C’est ce chemin que je voudrais retracer. Je le ferai forcément d’une manière approximative et incomplète, car toute expérience de ce type s’enracine dans un passé lointain et dans les méandres de la vie intérieure. L’éloignement dans le passé pose un problème de mémoire. Nous nous sommes mariés à Saint-Casimir il y a trente-deux ans ; quant aux souvenirs d’enfance, on sait à quel point ils sont sujets à la déformation. Cependant, dans toute vie, certains événements ont un relief particulier. Ils jalonnent la chronologie personnelle, ils sont des repères, ils marquent des périodes. Et puis les traces écrites peuvent venir à notre secours dans la reconstitution de notre vécu et de nos pensées. En ce qui concerne ce que je peux appeler une conversion, ces traces sont très peu nombreuses. J’en détiens certaines que j’ai retrouvées dans un cahier qui date de mon premier séjour en Pologne. Il contient quelques pages dans lesquelles j’essaie de saisir les étapes qui précèdent mon mariage religieux. Elles s’inscrivent dans le temps, mais elles sont, en fait, des moments spirituels. La première page est relative à notre séjour à Tolède en février 1981. Voici ce que je note, à la mi-décembre 1982 : « À Tolède, révélation de la peinture du Greco. Une peinture qui ne veut qu’éclairer le dedans et qui se moque du reste. Elle cherche la lumière du dedans et la fait ruisseler sur les corps, les tissus ; elle éclate dans les ciels. Les ébauches montrent une énergie folle, électrique, qui se décharge. Une peinture qui retourne l’être comme on retourne la peau d’un animal, une peinture pour montrer l’âme. – Dans la maison du Greco : le peintre se confessait, communiait. Le prie-Dieu. Le crucifix. Tout cela m’a fortement ébranlé. » À mon grand étonnement, ces notes ne parlent pourtant pas de l’essentiel. Avant de nous rendre à la maison du Greco, nous avions visité l’église Santo Tomé et découvert l’œuvre grandiose du peintre L’Enterrement du comte d’Orgaz. Jamais ce tableau n’a quitté mes souvenirs, pas plus que le moment lumineux de cette découverte : c’est devant lui que l’exceptionnel se produit.

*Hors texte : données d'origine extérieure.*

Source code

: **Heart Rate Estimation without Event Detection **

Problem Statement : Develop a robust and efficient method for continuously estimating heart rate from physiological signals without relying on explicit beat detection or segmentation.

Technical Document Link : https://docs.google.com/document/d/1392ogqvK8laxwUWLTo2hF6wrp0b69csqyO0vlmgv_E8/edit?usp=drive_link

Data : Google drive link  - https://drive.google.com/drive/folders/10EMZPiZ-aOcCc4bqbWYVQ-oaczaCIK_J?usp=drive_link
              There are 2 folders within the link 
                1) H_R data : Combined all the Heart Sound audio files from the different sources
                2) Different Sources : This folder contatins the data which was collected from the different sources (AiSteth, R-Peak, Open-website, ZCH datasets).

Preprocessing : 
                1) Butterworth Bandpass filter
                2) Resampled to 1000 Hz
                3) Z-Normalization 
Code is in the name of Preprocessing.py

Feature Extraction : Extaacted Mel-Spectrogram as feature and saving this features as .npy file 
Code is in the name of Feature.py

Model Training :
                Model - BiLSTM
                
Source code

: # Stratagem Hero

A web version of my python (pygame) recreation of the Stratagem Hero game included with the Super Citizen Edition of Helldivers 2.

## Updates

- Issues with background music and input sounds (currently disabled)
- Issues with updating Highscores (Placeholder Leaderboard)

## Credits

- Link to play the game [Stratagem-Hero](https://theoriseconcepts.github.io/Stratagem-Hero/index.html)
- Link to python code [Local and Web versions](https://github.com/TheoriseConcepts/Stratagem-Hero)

Il fait gris quand nous pénétrons dans l’église. Au fond, dans une nef latérale, nous arrivons devant l’énorme toile encadrée par des piliers de marbre. Dans l’obscurité du lieu, c’est comme un lever de soleil.
image001Le Greco, L’Enterrement du comte d’Orgaz
(église San Tomé, Tolède, 1586-1588)
Je suis debout tout près du tableau, presque écrasé par le spectacle qui semble descendre du ciel. La lumière vient du haut de la toile en forme d’arc de cercle. Je distingue le Christ au sommet de la voûte céleste, entouré par un halo de lumière d’une blancheur de Transfiguration. Puis la Vierge, dans son vêtement rouge et bleu, et, autour d’eux, une foule indistincte de personnages flottant sur des nuages qui sont aussi des vagues blanches et bleues. Soudain, c’est la révélation de l’invisible et d’un monde éternel. D’un seul coup, je sais que la Terre est un lieu de passage, que le Christ et ses saints ont une existence plus réelle que la mienne. C’est comme si une voix me disait : « Tu n’es rien, ils sont tout ! » Je cesse de regarder parce que ce n’est plus le tableau qui m’absorbe, mais sa trace et l’écho de cette voix dans mon esprit. Je me tourne vers la lumière qui entre par un vitrail. Mes pensées n’ont plus aucune consistance. Elles ne contiennent qu’un brouillard grisâtre qui me fait douter du lieu où je me trouve et de ma propre identité. J’ai un instant de trouble. Je m’éloigne du tableau, je fais quelques pas dans la travée pour échapper à cette secousse. Ce que j’ai vu, ce que j’ai entendu, est-ce bien réel ? N’ai-je pas été victime d’une illusion ? Les habitudes mentales qui nous enracinent dans le monde sont telles que tout ce qui, dans la vie intérieure, ne présente pas leur caractère devient suspect. Pourtant, ce qui vient de se produire est un tremblement de tout l’être, le déchirement d’un voile et, derrière lui, la manifestation d’un espace céleste qui jusqu’ici se cachait. Le tableau rend visibles les habitants de la cité de Dieu, mais ce que mon esprit vient de saisir, c’est que les vivants, dès ici-bas, peuvent appartenir à cette cité. Nulle opération rationnelle ne permettrait d’établir ce qui s’impose à moi comme une certitude.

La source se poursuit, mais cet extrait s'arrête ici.